Poèmes Saphiques et Décadence (1ère partie)


Goûtons ensemble aux poèmes
saphiques nés de la Décadence, époque qui s’étend de 1870 à 1920 environ, dans
la capitale.

Paris abrita ces années-là le premier « milieu lesbien »,
composé de femmes artistes et d’intellectuelles dont les célèbres américaines
Natalie Barney et Djuna Barnes. C’était la ville de l’immortalité et des plaisirs,
du contre-nature et de la libération de la femme. Le saphisme était objet de
mode, de culture et d’étude, tant pour les médecins que pour les peintres et
les écrivains, tantôt fascinés tantôt révoltés, mais rarement indifférents à la
formidable source d’inspiration que devint la tribade. Bien sûr cette dernière
fût « damnée » et « condamnée », « malade » aux
yeux de la science, mais en disciple de la vénérable Sappho, égérie antique
devenue muse, elle afficha sa soif de liberté, de plaisir et d’amour.

« Tu es venue, et moi je te désirais, tu as
enflammé mon cœur qui se brûle de désir »
, Sappho.

Des femmes en quête d’identité…

A la fois objet de fantasme
et de haine, la lesbienne décadente se voit affublée de sobriquets divers :
gousse, gougnotte, fleur du mal, puce travailleuse, éplucheuse de lentilles…
Elle séduit et surprend, se virilise et se travestit ; elle attaque les
fondements de la société en offrant aux femmes l’indépendance
.

Natalie Clifford Barney, l’Amazone

Natalie Clifford Barney,
surnommée « l’Amazone », fut pendant près de 60 ans l’organisatrice
des fameux vendredi, dans un salon du 20 rue jacob, où des femmes légendaires
portèrent cravates, vestons, pantalons et monocles, et que fréquentèrent
Auguste Rodin, Anatole France, André Gide, Paul Valéry, Pierre Louÿs, James
Joyce, Jean Cocteau, Paul Claudel, mais aussi des amies plus ou moins intimes
de Natalie Barney, Colette, Gertrude Stein, Djuna Barnes, Alice B. Toklas,
Marie Laurencin, Françoise Sagan, Marguerite Yourcenar, et bien d’autres encore !
Cette américaine poétesse n’hésita pas à afficher son homosexualité, sa liberté
d’esprit et de mœurs, et gagna entre autres conquêtes le cœur de la poétesse
française
Renée Vivien, de l’écrivain Colette et de la courtisane Liane de Pougy. Elle rencontra cette dernière en 18999 ; bien que courtisée par les
hommes les plus riches, Liane de Pougy succomba à celle qui eut l’audace de se
présenter chez elle costumée en « page d’amour » mandaté par Sappho.
En 1900, elle publia à compte d’auteur un premier recueil de poèmes, illustré
par les dessins de sa mère, quelques portraits, sonnets de femmes, où elle
évoque ses aventures amoureuses.

La belle aux désirs dormants
(adressé
à
Renée Vivien)

Fleur parmi les fleurs, belle entre les
belles,
Je voudrais te dire un sonnet d’étoiles,
Et couvrir les mots, chastement de voiles
Légers comme toi, naïve cruelle.

 Je veux élider les rimes charnelles
Qui pourraient blesser ton âme d’opale
Par l’opacité de leurs ardeurs mâles,
Je voudrais t’aimer san briser tes ailes.

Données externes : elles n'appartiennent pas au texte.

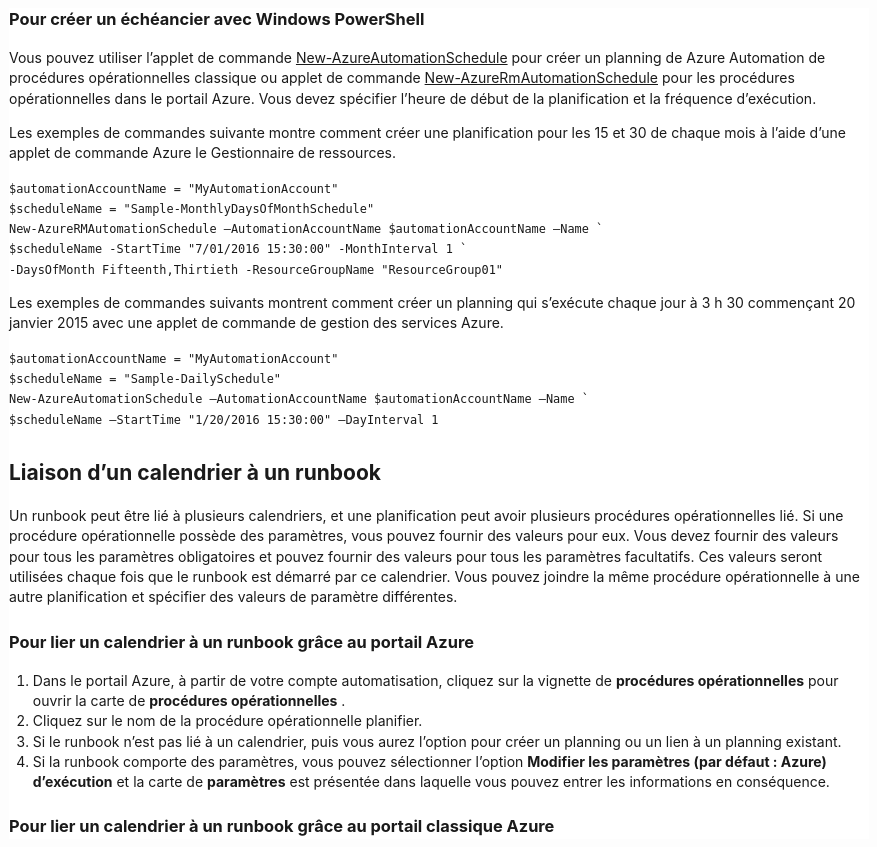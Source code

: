 ### <a name="to-create-a-new-schedule-with-windows-powershell"></a>Pour créer un échéancier avec Windows PowerShell

Vous pouvez utiliser l’applet de commande [New-AzureAutomationSchedule](http://msdn.microsoft.com/library/azure/dn690271.aspx) pour créer un planning de Azure Automation de procédures opérationnelles classique ou applet de commande [New-AzureRmAutomationSchedule](https://msdn.microsoft.com/library/mt603577.aspx) pour les procédures opérationnelles dans le portail Azure. Vous devez spécifier l’heure de début de la planification et la fréquence d’exécution.

Les exemples de commandes suivante montre comment créer une planification pour les 15 et 30 de chaque mois à l’aide d’une applet de commande Azure le Gestionnaire de ressources.

    $automationAccountName = "MyAutomationAccount"
    $scheduleName = "Sample-MonthlyDaysOfMonthSchedule"
    New-AzureRMAutomationSchedule –AutomationAccountName $automationAccountName –Name `
    $scheduleName -StartTime "7/01/2016 15:30:00" -MonthInterval 1 `
    -DaysOfMonth Fifteenth,Thirtieth -ResourceGroupName "ResourceGroup01"

Les exemples de commandes suivants montrent comment créer un planning qui s’exécute chaque jour à 3 h 30 commençant 20 janvier 2015 avec une applet de commande de gestion des services Azure.

    $automationAccountName = "MyAutomationAccount"
    $scheduleName = "Sample-DailySchedule"
    New-AzureAutomationSchedule –AutomationAccountName $automationAccountName –Name `
    $scheduleName –StartTime "1/20/2016 15:30:00" –DayInterval 1

## <a name="linking-a-schedule-to-a-runbook"></a>Liaison d’un calendrier à un runbook

Un runbook peut être lié à plusieurs calendriers, et une planification peut avoir plusieurs procédures opérationnelles lié. Si une procédure opérationnelle possède des paramètres, vous pouvez fournir des valeurs pour eux. Vous devez fournir des valeurs pour tous les paramètres obligatoires et pouvez fournir des valeurs pour tous les paramètres facultatifs.  Ces valeurs seront utilisées chaque fois que le runbook est démarré par ce calendrier.  Vous pouvez joindre la même procédure opérationnelle à une autre planification et spécifier des valeurs de paramètre différentes.

### <a name="to-link-a-schedule-to-a-runbook-with-the-azure-portal"></a>Pour lier un calendrier à un runbook grâce au portail Azure

1. Dans le portail Azure, à partir de votre compte automatisation, cliquez sur la vignette de **procédures opérationnelles** pour ouvrir la carte de **procédures opérationnelles** .
2. Cliquez sur le nom de la procédure opérationnelle planifier.
3. Si le runbook n’est pas lié à un calendrier, puis vous aurez l’option pour créer un planning ou un lien à un planning existant.  
4. Si la runbook comporte des paramètres, vous pouvez sélectionner l’option **Modifier les paramètres (par défaut : Azure) d’exécution** et la carte de **paramètres** est présentée dans laquelle vous pouvez entrer les informations en conséquence.  

### <a name="to-link-a-schedule-to-a-runbook-with-the-azure-classic-portal"></a>Pour lier un calendrier à un runbook grâce au portail classique Azure
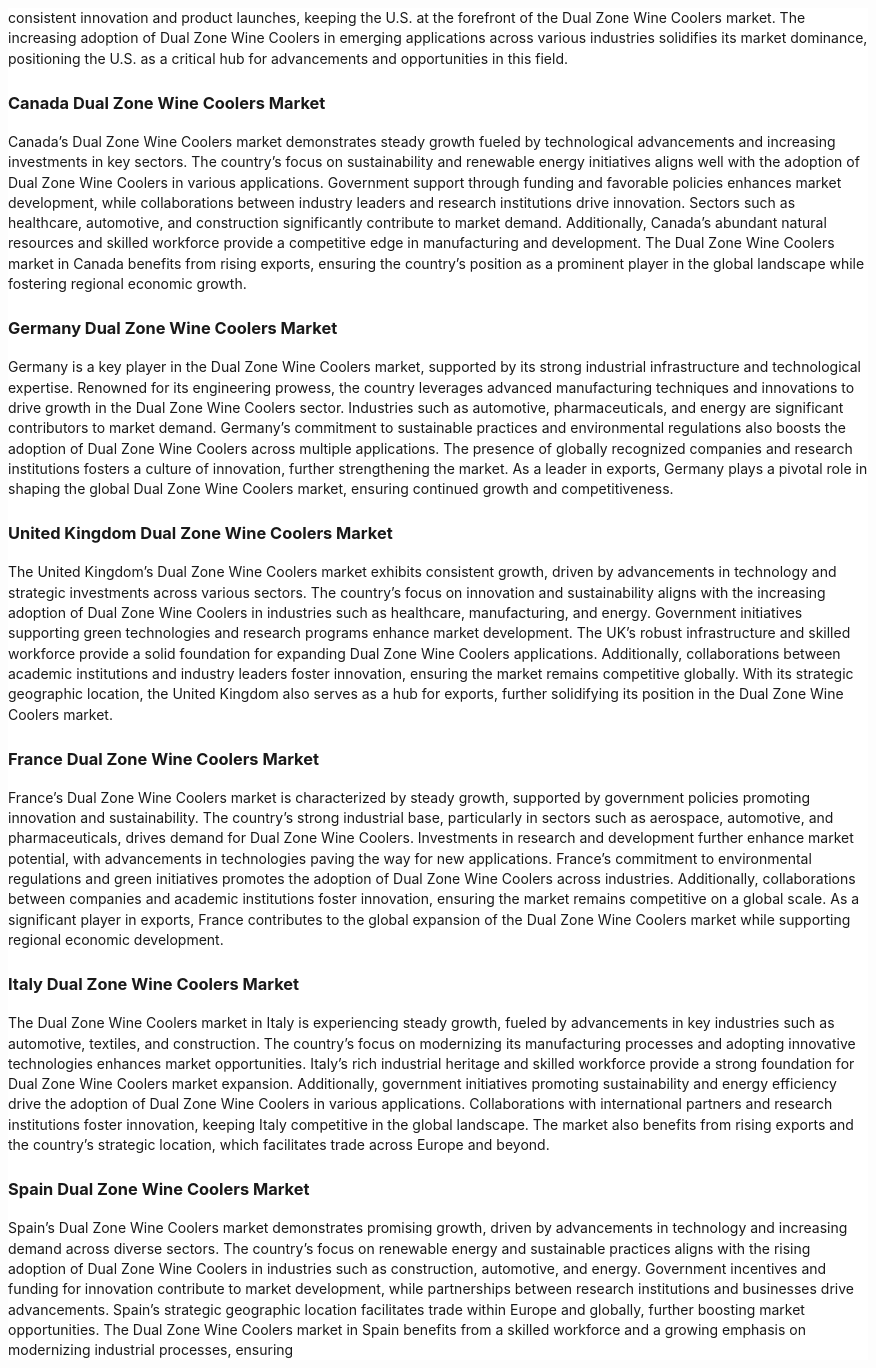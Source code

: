 consistent innovation and product launches, keeping the U.S. at the forefront of the Dual Zone Wine Coolers market. The increasing adoption of Dual Zone Wine Coolers in emerging applications across various industries solidifies its market dominance, positioning the U.S. as a critical hub for advancements and opportunities in this field.</p><h3>Canada Dual Zone Wine Coolers Market</h3><p>Canada&rsquo;s Dual Zone Wine Coolers market demonstrates steady growth fueled by technological advancements and increasing investments in key sectors. The country&rsquo;s focus on sustainability and renewable energy initiatives aligns well with the adoption of Dual Zone Wine Coolers in various applications. Government support through funding and favorable policies enhances market development, while collaborations between industry leaders and research institutions drive innovation. Sectors such as healthcare, automotive, and construction significantly contribute to market demand. Additionally, Canada&rsquo;s abundant natural resources and skilled workforce provide a competitive edge in manufacturing and development. The Dual Zone Wine Coolers market in Canada benefits from rising exports, ensuring the country&rsquo;s position as a prominent player in the global landscape while fostering regional economic growth.</p><h3>Germany Dual Zone Wine Coolers Market</h3><p>Germany is a key player in the Dual Zone Wine Coolers market, supported by its strong industrial infrastructure and technological expertise. Renowned for its engineering prowess, the country leverages advanced manufacturing techniques and innovations to drive growth in the Dual Zone Wine Coolers sector. Industries such as automotive, pharmaceuticals, and energy are significant contributors to market demand. Germany&rsquo;s commitment to sustainable practices and environmental regulations also boosts the adoption of Dual Zone Wine Coolers across multiple applications. The presence of globally recognized companies and research institutions fosters a culture of innovation, further strengthening the market. As a leader in exports, Germany plays a pivotal role in shaping the global Dual Zone Wine Coolers market, ensuring continued growth and competitiveness.</p><h3>United Kingdom Dual Zone Wine Coolers Market</h3><p>The United Kingdom&rsquo;s Dual Zone Wine Coolers market exhibits consistent growth, driven by advancements in technology and strategic investments across various sectors. The country&rsquo;s focus on innovation and sustainability aligns with the increasing adoption of Dual Zone Wine Coolers in industries such as healthcare, manufacturing, and energy. Government initiatives supporting green technologies and research programs enhance market development. The UK&rsquo;s robust infrastructure and skilled workforce provide a solid foundation for expanding Dual Zone Wine Coolers applications. Additionally, collaborations between academic institutions and industry leaders foster innovation, ensuring the market remains competitive globally. With its strategic geographic location, the United Kingdom also serves as a hub for exports, further solidifying its position in the Dual Zone Wine Coolers market.</p><h3>France Dual Zone Wine Coolers Market</h3><p>France&rsquo;s Dual Zone Wine Coolers market is characterized by steady growth, supported by government policies promoting innovation and sustainability. The country&rsquo;s strong industrial base, particularly in sectors such as aerospace, automotive, and pharmaceuticals, drives demand for Dual Zone Wine Coolers. Investments in research and development further enhance market potential, with advancements in technologies paving the way for new applications. France&rsquo;s commitment to environmental regulations and green initiatives promotes the adoption of Dual Zone Wine Coolers across industries. Additionally, collaborations between companies and academic institutions foster innovation, ensuring the market remains competitive on a global scale. As a significant player in exports, France contributes to the global expansion of the Dual Zone Wine Coolers market while supporting regional economic development.</p><h3>Italy Dual Zone Wine Coolers Market</h3><p>The Dual Zone Wine Coolers market in Italy is experiencing steady growth, fueled by advancements in key industries such as automotive, textiles, and construction. The country&rsquo;s focus on modernizing its manufacturing processes and adopting innovative technologies enhances market opportunities. Italy&rsquo;s rich industrial heritage and skilled workforce provide a strong foundation for Dual Zone Wine Coolers market expansion. Additionally, government initiatives promoting sustainability and energy efficiency drive the adoption of Dual Zone Wine Coolers in various applications. Collaborations with international partners and research institutions foster innovation, keeping Italy competitive in the global landscape. The market also benefits from rising exports and the country&rsquo;s strategic location, which facilitates trade across Europe and beyond.</p><h3>Spain Dual Zone Wine Coolers Market</h3><p>Spain&rsquo;s Dual Zone Wine Coolers market demonstrates promising growth, driven by advancements in technology and increasing demand across diverse sectors. The country&rsquo;s focus on renewable energy and sustainable practices aligns with the rising adoption of Dual Zone Wine Coolers in industries such as construction, automotive, and energy. Government incentives and funding for innovation contribute to market development, while partnerships between research institutions and businesses drive advancements. Spain&rsquo;s strategic geographic location facilitates trade within Europe and globally, further boosting market opportunities. The Dual Zone Wine Coolers market in Spain benefits from a skilled workforce and a growing emphasis on modernizing industrial processes, ensuring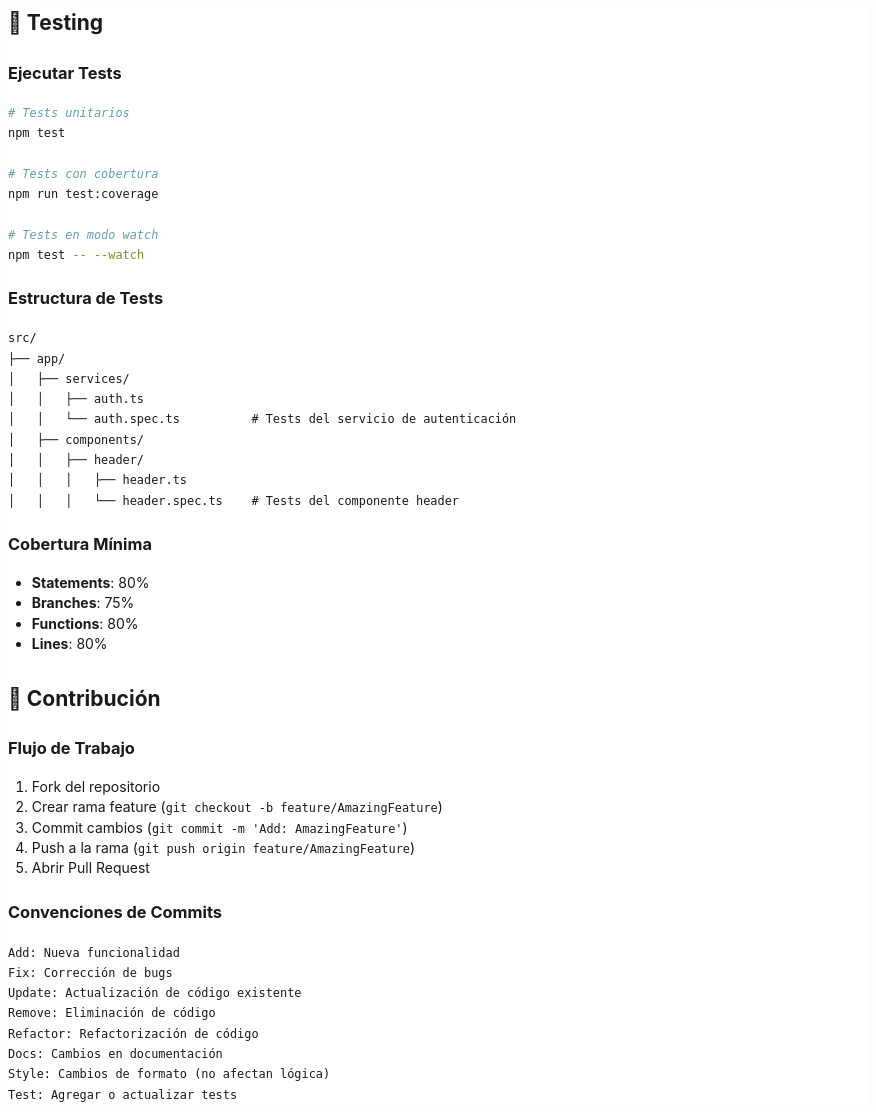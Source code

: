 ## 🧪 Testing

### Ejecutar Tests

```bash
# Tests unitarios
npm test

# Tests con cobertura
npm run test:coverage

# Tests en modo watch
npm test -- --watch
```

### Estructura de Tests

```
src/
├── app/
│   ├── services/
│   │   ├── auth.ts
│   │   └── auth.spec.ts          # Tests del servicio de autenticación
│   ├── components/
│   │   ├── header/
│   │   │   ├── header.ts
│   │   │   └── header.spec.ts    # Tests del componente header
```

### Cobertura Mínima

- **Statements**: 80%
- **Branches**: 75%
- **Functions**: 80%
- **Lines**: 80%

## 🤝 Contribución

### Flujo de Trabajo

1. Fork del repositorio
2. Crear rama feature (`git checkout -b feature/AmazingFeature`)
3. Commit cambios (`git commit -m 'Add: AmazingFeature'`)
4. Push a la rama (`git push origin feature/AmazingFeature`)
5. Abrir Pull Request

### Convenciones de Commits

```
Add: Nueva funcionalidad
Fix: Corrección de bugs
Update: Actualización de código existente
Remove: Eliminación de código
Refactor: Refactorización de código
Docs: Cambios en documentación
Style: Cambios de formato (no afectan lógica)
Test: Agregar o actualizar tests
```
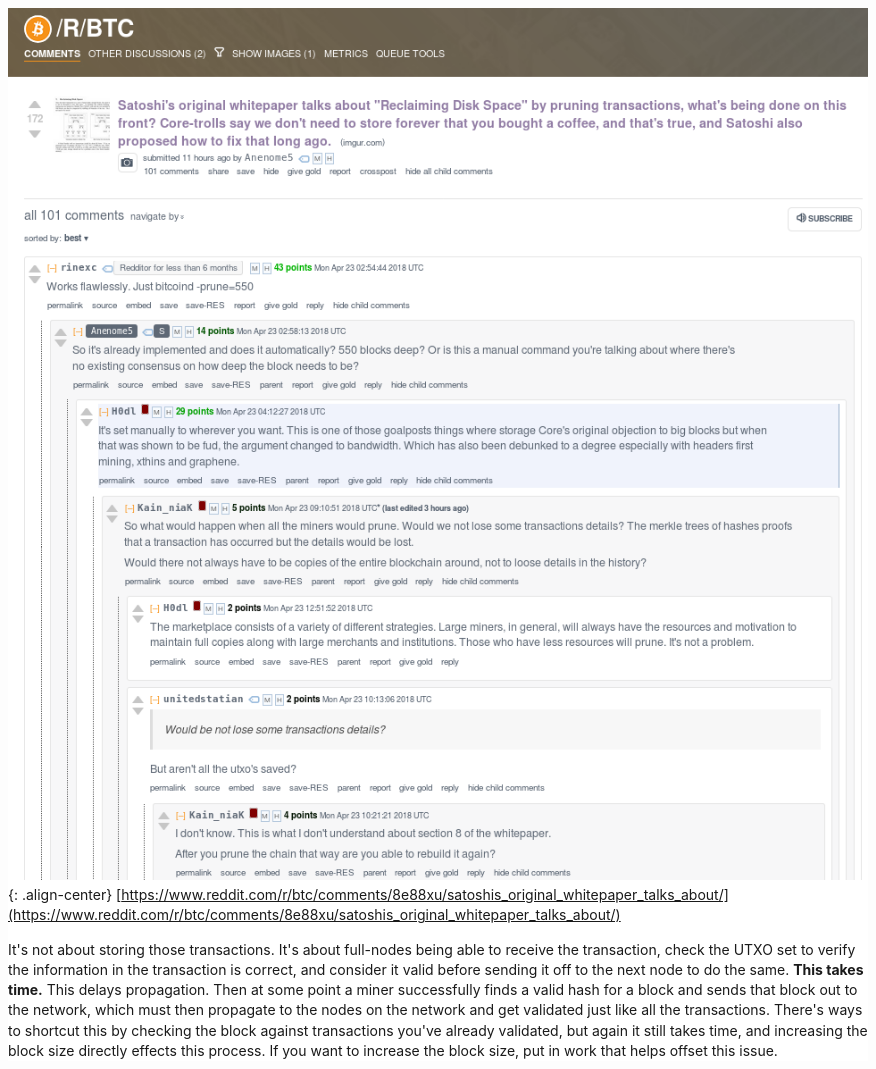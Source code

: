 ![](/assets/images/cy17/cy17m12/sad-41.png){: .align-center}
[https://www.reddit.com/r/btc/comments/8e88xu/satoshis_original_whitepaper_talks_about/](https://www.reddit.com/r/btc/comments/8e88xu/satoshis_original_whitepaper_talks_about/) 

It's not about storing those transactions. It's about full-nodes being able to receive the transaction, check the UTXO set to verify the information in the transaction is correct, and consider it valid before sending it off to the next node to do the same. **This takes time.** This delays propagation. Then at some point a miner successfully finds a valid hash for a block and sends that block out to the network, which must then propagate to the nodes on the network and get validated just like all the transactions. There's ways to shortcut this by checking the block against transactions you've already validated, but again it still takes time, and increasing the block size directly effects this process. If you want to increase the block size, put in work that helps offset this issue.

Je voudrais chanter ta beauté de vierge,
Te dresser un culte en dehors du monde,
T’entourer de lys, d’encens et de cierges.

Je serais vestale et ta candeur blonde
Ne subirait pas les lèvres troublantes
Des amants, ni des princesses charmantes.

Mais l’infidèle Natalie ne
tarda pas à tromper Liane de Pougy. En s’identifiant au printemps et au mois d’Avril le
séducteur
, Natalie, au charme mythique, révèle sa nature séductrice
et volage : « Avril s’épanouit,
(…) Qui se glisse partout, fidèle à l’inconstance. Toutes les fleurs sont
femme, offrant leurs frêles seins. Et leur plus beau pétale au gai printemps
qui passe »

Elle souligne l’éphémère
des passions amoureuses qui ne durent qu’une saison, comme son aventure avec
Liane ; c’est avec nostalgie qu’elle décrit la lassitude qui suit la
passion :
« L’amour
qui s’est enfui laisse peu de douceurs, La flamme qui s’endort laisse bien
froid le cierge. »

Elle clôt son poème
en rappelant que la maternité rend esclave la femme, qui regrette ses
amourettes de printemps : « Et
la fleur a des regrets d’avoir tant aimé, Puisque voilà l’été qui brûle ardent
en elle, Puisque dans son flanc las elle sent qu’à germé, Quelque chose de
lourd comme une perte d’aile. Oh ! la triste saison quand tout porte son
fruit, Quand l’amour se difforme aux lois de la matière, Quand après le parfum
des éphémères nuits, L’existence devient prose et la femme mère ! »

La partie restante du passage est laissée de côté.